Task description: Which lines of the records contain "牛膝去芦"? Collect every one of them.

Data:
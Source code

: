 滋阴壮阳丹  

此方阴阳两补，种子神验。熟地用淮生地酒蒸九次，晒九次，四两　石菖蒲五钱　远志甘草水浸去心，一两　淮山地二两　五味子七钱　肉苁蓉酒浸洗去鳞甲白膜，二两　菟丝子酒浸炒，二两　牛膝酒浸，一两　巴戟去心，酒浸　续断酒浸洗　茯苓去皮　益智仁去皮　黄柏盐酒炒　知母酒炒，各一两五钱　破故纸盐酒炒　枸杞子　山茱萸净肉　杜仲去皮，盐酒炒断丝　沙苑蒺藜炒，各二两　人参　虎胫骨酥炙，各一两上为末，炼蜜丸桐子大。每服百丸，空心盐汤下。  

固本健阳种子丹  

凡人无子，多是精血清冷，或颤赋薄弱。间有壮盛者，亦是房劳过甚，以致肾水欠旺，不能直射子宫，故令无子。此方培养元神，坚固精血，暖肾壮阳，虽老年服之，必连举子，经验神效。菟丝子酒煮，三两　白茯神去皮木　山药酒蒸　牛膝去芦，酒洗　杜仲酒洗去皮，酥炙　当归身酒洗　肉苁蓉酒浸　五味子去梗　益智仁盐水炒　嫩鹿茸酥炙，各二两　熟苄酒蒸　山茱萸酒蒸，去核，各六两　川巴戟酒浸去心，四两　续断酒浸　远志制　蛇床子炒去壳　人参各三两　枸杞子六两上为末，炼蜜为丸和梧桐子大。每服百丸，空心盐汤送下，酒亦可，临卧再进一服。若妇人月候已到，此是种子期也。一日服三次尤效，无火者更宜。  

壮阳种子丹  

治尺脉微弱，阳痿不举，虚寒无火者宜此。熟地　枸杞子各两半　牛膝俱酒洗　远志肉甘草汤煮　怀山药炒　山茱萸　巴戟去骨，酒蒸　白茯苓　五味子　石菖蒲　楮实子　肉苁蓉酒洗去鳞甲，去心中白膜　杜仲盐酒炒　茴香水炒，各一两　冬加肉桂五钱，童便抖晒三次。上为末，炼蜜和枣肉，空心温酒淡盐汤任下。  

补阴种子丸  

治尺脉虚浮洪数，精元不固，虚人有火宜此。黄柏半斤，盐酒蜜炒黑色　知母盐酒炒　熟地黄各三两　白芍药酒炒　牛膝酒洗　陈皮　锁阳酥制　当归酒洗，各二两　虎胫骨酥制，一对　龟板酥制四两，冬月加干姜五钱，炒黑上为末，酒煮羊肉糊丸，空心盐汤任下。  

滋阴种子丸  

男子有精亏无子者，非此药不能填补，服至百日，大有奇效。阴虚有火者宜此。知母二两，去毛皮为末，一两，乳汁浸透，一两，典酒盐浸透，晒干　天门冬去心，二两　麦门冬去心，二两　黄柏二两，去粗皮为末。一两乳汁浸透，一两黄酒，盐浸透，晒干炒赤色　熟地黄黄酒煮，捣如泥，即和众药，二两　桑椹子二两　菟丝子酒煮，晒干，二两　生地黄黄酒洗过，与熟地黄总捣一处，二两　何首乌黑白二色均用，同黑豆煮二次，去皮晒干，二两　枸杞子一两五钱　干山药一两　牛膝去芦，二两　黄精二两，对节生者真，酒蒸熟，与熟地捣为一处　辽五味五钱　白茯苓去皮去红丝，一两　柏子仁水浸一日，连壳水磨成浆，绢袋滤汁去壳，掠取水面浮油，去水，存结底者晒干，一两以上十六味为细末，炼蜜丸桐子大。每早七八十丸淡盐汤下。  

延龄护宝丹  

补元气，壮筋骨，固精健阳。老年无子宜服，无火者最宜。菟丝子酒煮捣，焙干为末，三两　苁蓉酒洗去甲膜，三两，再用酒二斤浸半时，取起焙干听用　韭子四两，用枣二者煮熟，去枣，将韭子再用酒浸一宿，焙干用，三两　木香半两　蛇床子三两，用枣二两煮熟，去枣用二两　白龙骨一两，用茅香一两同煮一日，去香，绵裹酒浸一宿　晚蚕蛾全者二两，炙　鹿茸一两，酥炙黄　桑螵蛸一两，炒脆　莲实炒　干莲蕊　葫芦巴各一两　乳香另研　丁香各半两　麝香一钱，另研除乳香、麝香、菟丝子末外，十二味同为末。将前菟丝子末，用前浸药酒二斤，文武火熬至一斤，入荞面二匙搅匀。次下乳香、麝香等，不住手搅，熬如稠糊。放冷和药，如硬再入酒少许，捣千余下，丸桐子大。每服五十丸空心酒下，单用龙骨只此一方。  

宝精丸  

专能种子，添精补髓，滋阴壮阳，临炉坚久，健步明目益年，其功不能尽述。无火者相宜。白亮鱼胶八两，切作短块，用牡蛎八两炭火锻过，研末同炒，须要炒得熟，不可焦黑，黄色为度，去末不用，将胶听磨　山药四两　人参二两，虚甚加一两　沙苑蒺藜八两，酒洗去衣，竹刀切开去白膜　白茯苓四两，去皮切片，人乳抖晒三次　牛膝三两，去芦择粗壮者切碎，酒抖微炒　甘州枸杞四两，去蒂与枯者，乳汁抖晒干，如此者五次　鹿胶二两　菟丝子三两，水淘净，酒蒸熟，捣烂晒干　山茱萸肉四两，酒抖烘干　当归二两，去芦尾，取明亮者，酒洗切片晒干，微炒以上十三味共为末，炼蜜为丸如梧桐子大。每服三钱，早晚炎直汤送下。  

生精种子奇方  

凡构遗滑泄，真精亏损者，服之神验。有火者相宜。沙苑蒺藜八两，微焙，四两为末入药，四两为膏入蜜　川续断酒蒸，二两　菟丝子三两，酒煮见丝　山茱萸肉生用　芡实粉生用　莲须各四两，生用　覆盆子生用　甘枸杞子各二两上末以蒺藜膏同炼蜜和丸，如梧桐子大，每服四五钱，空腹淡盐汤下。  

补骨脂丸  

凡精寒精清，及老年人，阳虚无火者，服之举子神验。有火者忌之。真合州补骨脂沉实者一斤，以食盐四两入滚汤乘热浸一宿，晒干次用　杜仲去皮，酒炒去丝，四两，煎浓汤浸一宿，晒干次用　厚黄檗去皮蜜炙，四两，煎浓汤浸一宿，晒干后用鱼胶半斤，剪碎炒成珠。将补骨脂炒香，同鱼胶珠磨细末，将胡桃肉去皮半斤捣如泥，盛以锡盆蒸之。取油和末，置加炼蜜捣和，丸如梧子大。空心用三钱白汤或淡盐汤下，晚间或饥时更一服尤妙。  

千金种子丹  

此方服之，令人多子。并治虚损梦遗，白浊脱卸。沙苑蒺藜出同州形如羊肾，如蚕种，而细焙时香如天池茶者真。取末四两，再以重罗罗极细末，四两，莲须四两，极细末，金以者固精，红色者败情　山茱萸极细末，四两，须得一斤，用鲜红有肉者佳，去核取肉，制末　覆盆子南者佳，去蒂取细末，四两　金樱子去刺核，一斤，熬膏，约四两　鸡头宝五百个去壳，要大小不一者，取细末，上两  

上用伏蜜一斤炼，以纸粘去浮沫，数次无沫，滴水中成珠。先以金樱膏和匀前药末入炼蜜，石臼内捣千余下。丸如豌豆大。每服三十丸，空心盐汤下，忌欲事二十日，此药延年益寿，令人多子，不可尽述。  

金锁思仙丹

Expected answer:
凡人无子，多是精血清冷，或颤赋薄弱。间有壮盛者，亦是房劳过甚，以致肾水欠旺，不能直射子宫，故令无子。此方培养元神，坚固精血，暖肾壮阳，虽老年服之，必连举子，经验神效。菟丝子酒煮，三两　白茯神去皮木　山药酒蒸　牛膝去芦，酒洗　杜仲酒洗去皮，酥炙　当归身酒洗　肉苁蓉酒浸　五味子去梗　益智仁盐水炒　嫩鹿茸酥炙，各二两　熟苄酒蒸　山茱萸酒蒸，去核，各六两　川巴戟酒浸去心，四两　续断酒浸　远志制　蛇床子炒去壳　人参各三两　枸杞子六两上为末，炼蜜为丸和梧桐子大。每服百丸，空心盐汤送下，酒亦可，临卧再进一服。若妇人月候已到，此是种子期也。一日服三次尤效，无火者更宜。  
男子有精亏无子者，非此药不能填补，服至百日，大有奇效。阴虚有火者宜此。知母二两，去毛皮为末，一两，乳汁浸透，一两，典酒盐浸透，晒干　天门冬去心，二两　麦门冬去心，二两　黄柏二两，去粗皮为末。一两乳汁浸透，一两黄酒，盐浸透，晒干炒赤色　熟地黄黄酒煮，捣如泥，即和众药，二两　桑椹子二两　菟丝子酒煮，晒干，二两　生地黄黄酒洗过，与熟地黄总捣一处，二两　何首乌黑白二色均用，同黑豆煮二次，去皮晒干，二两　枸杞子一两五钱　干山药一两　牛膝去芦，二两　黄精二两，对节生者真，酒蒸熟，与熟地捣为一处　辽五味五钱　白茯苓去皮去红丝，一两　柏子仁水浸一日，连壳水磨成浆，绢袋滤汁去壳，掠取水面浮油，去水，存结底者晒干，一两以上十六味为细末，炼蜜丸桐子大。每早七八十丸淡盐汤下。  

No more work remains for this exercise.